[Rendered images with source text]
*-*-*

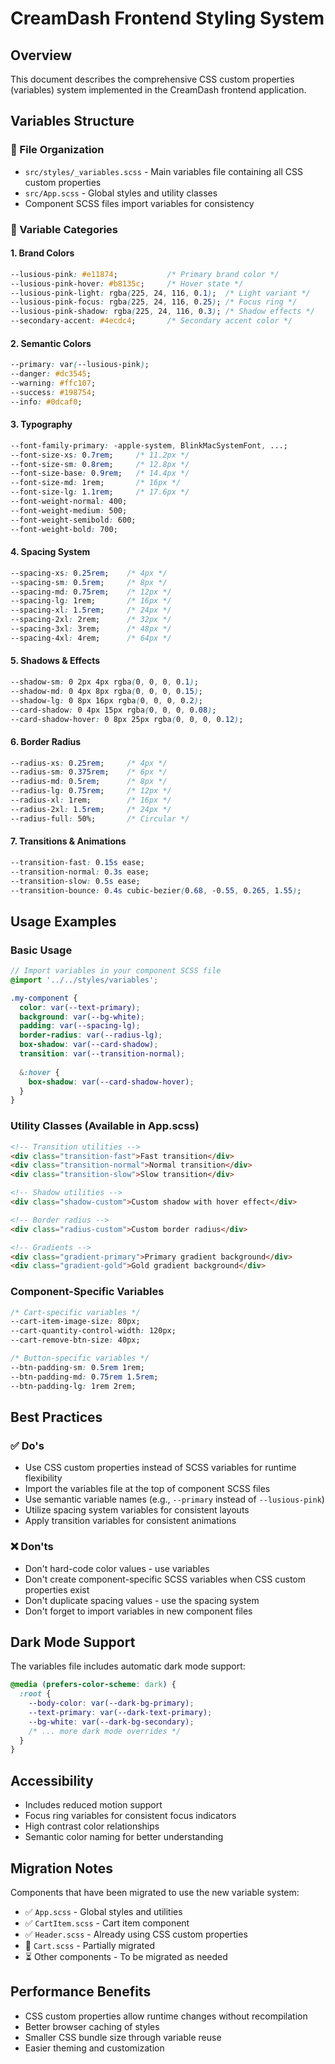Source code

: # CreamDash Frontend Styling System

## Overview
This document describes the comprehensive CSS custom properties (variables) system implemented in the CreamDash frontend application.

## Variables Structure

### 📁 File Organization
- `src/styles/_variables.scss` - Main variables file containing all CSS custom properties
- `src/App.scss` - Global styles and utility classes
- Component SCSS files import variables for consistency

### 🎨 Variable Categories

#### **1. Brand Colors**
```css
--lusious-pink: #e11874;           /* Primary brand color */
--lusious-pink-hover: #b8135c;     /* Hover state */
--lusious-pink-light: rgba(225, 24, 116, 0.1);  /* Light variant */
--lusious-pink-focus: rgba(225, 24, 116, 0.25); /* Focus ring */
--lusious-pink-shadow: rgba(225, 24, 116, 0.3); /* Shadow effects */
--secondary-accent: #4ecdc4;       /* Secondary accent color */
```

#### **2. Semantic Colors**
```css
--primary: var(--lusious-pink);
--danger: #dc3545;
--warning: #ffc107;
--success: #198754;
--info: #0dcaf0;
```

#### **3. Typography**
```css
--font-family-primary: -apple-system, BlinkMacSystemFont, ...;
--font-size-xs: 0.7rem;     /* 11.2px */
--font-size-sm: 0.8rem;     /* 12.8px */
--font-size-base: 0.9rem;   /* 14.4px */
--font-size-md: 1rem;       /* 16px */
--font-size-lg: 1.1rem;     /* 17.6px */
--font-weight-normal: 400;
--font-weight-medium: 500;
--font-weight-semibold: 600;
--font-weight-bold: 700;
```

#### **4. Spacing System**
```css
--spacing-xs: 0.25rem;    /* 4px */
--spacing-sm: 0.5rem;     /* 8px */
--spacing-md: 0.75rem;    /* 12px */
--spacing-lg: 1rem;       /* 16px */
--spacing-xl: 1.5rem;     /* 24px */
--spacing-2xl: 2rem;      /* 32px */
--spacing-3xl: 3rem;      /* 48px */
--spacing-4xl: 4rem;      /* 64px */
```

#### **5. Shadows & Effects**
```css
--shadow-sm: 0 2px 4px rgba(0, 0, 0, 0.1);
--shadow-md: 0 4px 8px rgba(0, 0, 0, 0.15);
--shadow-lg: 0 8px 16px rgba(0, 0, 0, 0.2);
--card-shadow: 0 4px 15px rgba(0, 0, 0, 0.08);
--card-shadow-hover: 0 8px 25px rgba(0, 0, 0, 0.12);
```

#### **6. Border Radius**
```css
--radius-xs: 0.25rem;     /* 4px */
--radius-sm: 0.375rem;    /* 6px */
--radius-md: 0.5rem;      /* 8px */
--radius-lg: 0.75rem;     /* 12px */
--radius-xl: 1rem;        /* 16px */
--radius-2xl: 1.5rem;     /* 24px */
--radius-full: 50%;       /* Circular */
```

#### **7. Transitions & Animations**
```css
--transition-fast: 0.15s ease;
--transition-normal: 0.3s ease;
--transition-slow: 0.5s ease;
--transition-bounce: 0.4s cubic-bezier(0.68, -0.55, 0.265, 1.55);
```

## Usage Examples

### Basic Usage
```scss
// Import variables in your component SCSS file
@import '../../styles/variables';

.my-component {
  color: var(--text-primary);
  background: var(--bg-white);
  padding: var(--spacing-lg);
  border-radius: var(--radius-lg);
  box-shadow: var(--card-shadow);
  transition: var(--transition-normal);
  
  &:hover {
    box-shadow: var(--card-shadow-hover);
  }
}
```

### Utility Classes (Available in App.scss)
```html
<!-- Transition utilities -->
<div class="transition-fast">Fast transition</div>
<div class="transition-normal">Normal transition</div>
<div class="transition-slow">Slow transition</div>

<!-- Shadow utilities -->
<div class="shadow-custom">Custom shadow with hover effect</div>

<!-- Border radius -->
<div class="radius-custom">Custom border radius</div>

<!-- Gradients -->
<div class="gradient-primary">Primary gradient background</div>
<div class="gradient-gold">Gold gradient background</div>
```

### Component-Specific Variables
```css
/* Cart-specific variables */
--cart-item-image-size: 80px;
--cart-quantity-control-width: 120px;
--cart-remove-btn-size: 40px;

/* Button-specific variables */
--btn-padding-sm: 0.5rem 1rem;
--btn-padding-md: 0.75rem 1.5rem;
--btn-padding-lg: 1rem 2rem;
```

## Best Practices

### ✅ Do's
- Use CSS custom properties instead of SCSS variables for runtime flexibility
- Import the variables file at the top of component SCSS files
- Use semantic variable names (e.g., `--primary` instead of `--lusious-pink`)
- Utilize spacing system variables for consistent layouts
- Apply transition variables for consistent animations

### ❌ Don'ts
- Don't hard-code color values - use variables
- Don't create component-specific SCSS variables when CSS custom properties exist
- Don't duplicate spacing values - use the spacing system
- Don't forget to import variables in new component files

## Dark Mode Support
The variables file includes automatic dark mode support:
```css
@media (prefers-color-scheme: dark) {
  :root {
    --body-color: var(--dark-bg-primary);
    --text-primary: var(--dark-text-primary);
    --bg-white: var(--dark-bg-secondary);
    /* ... more dark mode overrides */
  }
}
```

## Accessibility
- Includes reduced motion support
- Focus ring variables for consistent focus indicators
- High contrast color relationships
- Semantic color naming for better understanding

## Migration Notes
Components that have been migrated to use the new variable system:
- ✅ `App.scss` - Global styles and utilities
- ✅ `CartItem.scss` - Cart item component
- ✅ `Header.scss` - Already using CSS custom properties
- 🚧 `Cart.scss` - Partially migrated
- ⏳ Other components - To be migrated as needed

## Performance Benefits
- CSS custom properties allow runtime changes without recompilation
- Better browser caching of styles
- Smaller CSS bundle size through variable reuse
- Easier theming and customization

*-*-*

# [What the task asks]
The answer must match the entries above line for line, with the pictures dropped.

# [Response area]
Source code

: # CreamDash Frontend Styling System

## Overview
This document describes the comprehensive CSS custom properties (variables) system implemented in the CreamDash frontend application.

## Variables Structure

### 📁 File Organization
- `src/styles/_variables.scss` - Main variables file containing all CSS custom properties
- `src/App.scss` - Global styles and utility classes
- Component SCSS files import variables for consistency

### 🎨 Variable Categories

#### **1. Brand Colors**
```css
--lusious-pink: #e11874;           /* Primary brand color */
--lusious-pink-hover: #b8135c;     /* Hover state */
--lusious-pink-light: rgba(225, 24, 116, 0.1);  /* Light variant */
--lusious-pink-focus: rgba(225, 24, 116, 0.25); /* Focus ring */
--lusious-pink-shadow: rgba(225, 24, 116, 0.3); /* Shadow effects */
--secondary-accent: #4ecdc4;       /* Secondary accent color */
```

#### **2. Semantic Colors**
```css
--primary: var(--lusious-pink);
--danger: #dc3545;
--warning: #ffc107;
--success: #198754;
--info: #0dcaf0;
```

#### **3. Typography**
```css
--font-family-primary: -apple-system, BlinkMacSystemFont, ...;
--font-size-xs: 0.7rem;     /* 11.2px */
--font-size-sm: 0.8rem;     /* 12.8px */
--font-size-base: 0.9rem;   /* 14.4px */
--font-size-md: 1rem;       /* 16px */
--font-size-lg: 1.1rem;     /* 17.6px */
--font-weight-normal: 400;
--font-weight-medium: 500;
--font-weight-semibold: 600;
--font-weight-bold: 700;
```

#### **4. Spacing System**
```css
--spacing-xs: 0.25rem;    /* 4px */
--spacing-sm: 0.5rem;     /* 8px */
--spacing-md: 0.75rem;    /* 12px */
--spacing-lg: 1rem;       /* 16px */
--spacing-xl: 1.5rem;     /* 24px */
--spacing-2xl: 2rem;      /* 32px */
--spacing-3xl: 3rem;      /* 48px */
--spacing-4xl: 4rem;      /* 64px */
```

#### **5. Shadows & Effects**
```css
--shadow-sm: 0 2px 4px rgba(0, 0, 0, 0.1);
--shadow-md: 0 4px 8px rgba(0, 0, 0, 0.15);
--shadow-lg: 0 8px 16px rgba(0, 0, 0, 0.2);
--card-shadow: 0 4px 15px rgba(0, 0, 0, 0.08);
--card-shadow-hover: 0 8px 25px rgba(0, 0, 0, 0.12);
```

#### **6. Border Radius**
```css
--radius-xs: 0.25rem;     /* 4px */
--radius-sm: 0.375rem;    /* 6px */
--radius-md: 0.5rem;      /* 8px */
--radius-lg: 0.75rem;     /* 12px */
--radius-xl: 1rem;        /* 16px */
--radius-2xl: 1.5rem;     /* 24px */
--radius-full: 50%;       /* Circular */
```

#### **7. Transitions & Animations**
```css
--transition-fast: 0.15s ease;
--transition-normal: 0.3s ease;
--transition-slow: 0.5s ease;
--transition-bounce: 0.4s cubic-bezier(0.68, -0.55, 0.265, 1.55);
```

## Usage Examples

### Basic Usage
```scss
// Import variables in your component SCSS file
@import '../../styles/variables';

.my-component {
  color: var(--text-primary);
  background: var(--bg-white);
  padding: var(--spacing-lg);
  border-radius: var(--radius-lg);
  box-shadow: var(--card-shadow);
  transition: var(--transition-normal);
  
  &:hover {
    box-shadow: var(--card-shadow-hover);
  }
}
```

### Utility Classes (Available in App.scss)
```html
<!-- Transition utilities -->
<div class="transition-fast">Fast transition</div>
<div class="transition-normal">Normal transition</div>
<div class="transition-slow">Slow transition</div>

<!-- Shadow utilities -->
<div class="shadow-custom">Custom shadow with hover effect</div>

<!-- Border radius -->
<div class="radius-custom">Custom border radius</div>

<!-- Gradients -->
<div class="gradient-primary">Primary gradient background</div>
<div class="gradient-gold">Gold gradient background</div>
```

### Component-Specific Variables
```css
/* Cart-specific variables */
--cart-item-image-size: 80px;
--cart-quantity-control-width: 120px;
--cart-remove-btn-size: 40px;

/* Button-specific variables */
--btn-padding-sm: 0.5rem 1rem;
--btn-padding-md: 0.75rem 1.5rem;
--btn-padding-lg: 1rem 2rem;
```

## Best Practices

### ✅ Do's
- Use CSS custom properties instead of SCSS variables for runtime flexibility
- Import the variables file at the top of component SCSS files
- Use semantic variable names (e.g., `--primary` instead of `--lusious-pink`)
- Utilize spacing system variables for consistent layouts
- Apply transition variables for consistent animations

### ❌ Don'ts
- Don't hard-code color values - use variables
- Don't create component-specific SCSS variables when CSS custom properties exist
- Don't duplicate spacing values - use the spacing system
- Don't forget to import variables in new component files

## Dark Mode Support
The variables file includes automatic dark mode support:
```css
@media (prefers-color-scheme: dark) {
  :root {
    --body-color: var(--dark-bg-primary);
    --text-primary: var(--dark-text-primary);
    --bg-white: var(--dark-bg-secondary);
    /* ... more dark mode overrides */
  }
}
```

## Accessibility
- Includes reduced motion support
- Focus ring variables for consistent focus indicators
- High contrast color relationships
- Semantic color naming for better understanding

## Migration Notes
Components that have been migrated to use the new variable system:
- ✅ `App.scss` - Global styles and utilities
- ✅ `CartItem.scss` - Cart item component
- ✅ `Header.scss` - Already using CSS custom properties
- 🚧 `Cart.scss` - Partially migrated
- ⏳ Other components - To be migrated as needed

## Performance Benefits
- CSS custom properties allow runtime changes without recompilation
- Better browser caching of styles
- Smaller CSS bundle size through variable reuse
- Easier theming and customization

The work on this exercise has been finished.